Replisomal coupling between the α-pol III core and the τ-subunit of the clamp loader complex (CLC) are essential for genomic integrity in Escherichia coli.

Coupling interactions between the alpha (α) subunit of the polymerase III core (α-Pol III core) and the tau (τ) subunit of the clamp loader complex (τ-CLC) are vital for efficient and rapid DNA replication in Escherichia coli. Specific and targeted mutations in the C-terminal τ-interaction region of the Pol III α-subunit disrupted efficient coupled rolling circle DNA synthesis in vitro and caused significant genomic defects in CRISPR-Cas9 dnaE edited cell strains.

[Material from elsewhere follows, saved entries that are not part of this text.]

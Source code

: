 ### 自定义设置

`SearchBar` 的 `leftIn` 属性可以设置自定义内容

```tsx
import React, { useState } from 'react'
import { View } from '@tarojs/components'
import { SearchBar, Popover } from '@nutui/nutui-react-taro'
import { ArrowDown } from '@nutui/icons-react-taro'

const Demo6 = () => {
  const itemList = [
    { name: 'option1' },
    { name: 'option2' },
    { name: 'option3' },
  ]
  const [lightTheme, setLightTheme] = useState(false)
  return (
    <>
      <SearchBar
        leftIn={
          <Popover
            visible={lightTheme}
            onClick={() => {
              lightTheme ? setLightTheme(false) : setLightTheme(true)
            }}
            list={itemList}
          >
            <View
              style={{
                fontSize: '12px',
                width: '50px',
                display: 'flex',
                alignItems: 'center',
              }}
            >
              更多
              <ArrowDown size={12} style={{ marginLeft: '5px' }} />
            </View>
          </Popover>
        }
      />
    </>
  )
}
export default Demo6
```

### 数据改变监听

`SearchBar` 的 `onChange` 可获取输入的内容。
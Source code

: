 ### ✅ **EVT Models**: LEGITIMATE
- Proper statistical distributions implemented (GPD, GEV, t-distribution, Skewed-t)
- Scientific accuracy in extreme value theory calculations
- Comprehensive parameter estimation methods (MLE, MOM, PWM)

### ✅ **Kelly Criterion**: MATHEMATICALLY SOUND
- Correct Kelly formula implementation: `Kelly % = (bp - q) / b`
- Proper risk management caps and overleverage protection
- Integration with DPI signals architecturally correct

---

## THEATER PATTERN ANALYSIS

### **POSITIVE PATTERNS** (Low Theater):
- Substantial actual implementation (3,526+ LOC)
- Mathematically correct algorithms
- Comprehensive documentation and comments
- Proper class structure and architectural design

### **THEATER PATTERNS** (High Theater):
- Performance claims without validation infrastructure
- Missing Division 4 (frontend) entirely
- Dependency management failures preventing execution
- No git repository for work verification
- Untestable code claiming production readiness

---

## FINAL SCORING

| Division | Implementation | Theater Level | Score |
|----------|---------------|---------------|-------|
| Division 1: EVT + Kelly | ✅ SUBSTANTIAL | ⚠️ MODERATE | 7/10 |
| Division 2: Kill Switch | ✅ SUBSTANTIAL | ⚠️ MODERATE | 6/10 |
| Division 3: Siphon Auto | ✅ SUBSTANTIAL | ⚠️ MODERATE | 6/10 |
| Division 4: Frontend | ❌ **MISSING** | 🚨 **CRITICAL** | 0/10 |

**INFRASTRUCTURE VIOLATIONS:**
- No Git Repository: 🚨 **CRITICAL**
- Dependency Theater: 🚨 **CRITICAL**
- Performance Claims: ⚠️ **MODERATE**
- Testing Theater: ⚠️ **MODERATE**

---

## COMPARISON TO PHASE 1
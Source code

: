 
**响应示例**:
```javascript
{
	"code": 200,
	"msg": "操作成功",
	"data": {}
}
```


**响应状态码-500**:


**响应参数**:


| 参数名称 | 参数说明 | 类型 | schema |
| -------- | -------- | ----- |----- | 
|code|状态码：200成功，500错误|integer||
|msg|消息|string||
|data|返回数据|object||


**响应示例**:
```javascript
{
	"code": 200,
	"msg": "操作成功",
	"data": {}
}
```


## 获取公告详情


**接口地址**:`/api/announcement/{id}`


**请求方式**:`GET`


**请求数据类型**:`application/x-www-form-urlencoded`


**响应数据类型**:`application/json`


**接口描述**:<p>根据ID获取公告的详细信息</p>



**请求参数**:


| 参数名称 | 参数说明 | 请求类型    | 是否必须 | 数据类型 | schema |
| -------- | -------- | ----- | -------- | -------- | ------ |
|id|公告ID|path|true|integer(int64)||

These α-Pol III mutations eliminated the interaction with τ-CLC but retained WT polymerase and exonuclease activities. The most severely affected mutant strains, dnaE:Y1119A and dnaE:L1097/8S, had significantly reduced doubling times, reduced fitness, and increased cellular length phenotypes as a result of this targeted decoupling of the replisome and the generation of replication stress. Those strains also showed significant SOS induction from unwound but unreplicated regions within the genome. In support, significant ssDNA gaps were detected by fluorescence microscopy and quantified by fluorescence activated cytometry using an in situ PLUG assay for those dnaE:mut strains. By comparing the biochemical and genomic consequences of disrupting the τ-CLC-α-Pol III coupling contacts, we have unveiled a more cohesive picture and mechanistic understanding of replisome dynamics and the essential interactions required to maintain overall fitness through a stable genome.